1.12. La baisse tendancielle des taux de croissance est normale.

1. La croissance macronomique a pour base 100 la somme des revenus.

Ces revenus sont ceux du travail et des placements, toutes pensions viagères incluses, rendement des placements des associations non commerciales compris.

Opposer à la croissance la décroissance revient au même qu’opposer à l’expansion la récession. En revanche, prendre pour base 100 de ces accélérations et décélérations un autre agrégat que celui des revenus ne revient pas au même, notamment en ce qui concerne la clarté de l’information statistique fournie à la population.

2. Un total de revenus qui, pour un pays, passe de 100 à 110 est équivalent au même total qui, pour un autre pays, passe de 1 000 à 1 010.

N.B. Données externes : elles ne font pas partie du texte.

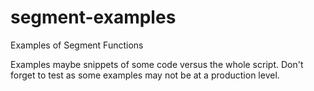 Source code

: # segment-examples
Examples of Segment Functions

Examples maybe snippets of some code versus the whole script.  Don't forget to test as some examples may not be at a production level.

Dans le premier cas, le taux de croissance est de 10 %. Dans le second cas, il est de 1 %. Dans les deux cas, le pouvoir d’achat des populations concernées a été augmenté du même nombre d’unités monétaires.

Si, sur l’année considérée, les populations de ces deux pays sont, comme le pouvoir d’achat domestique de leurs monnaies, restées stables ou ont évoluées dans les mêmes sens et proportions, ce même supplément de pouvoir d’achat est aussi par habitant.

3. Un taux moyen annuel de croissance stable de décennie en décennie fait une croissance exponentielle.

L’arithmétique de ce scénario est celui des intérêts composés, c’est-à-dire de l’accumulation exponentielle.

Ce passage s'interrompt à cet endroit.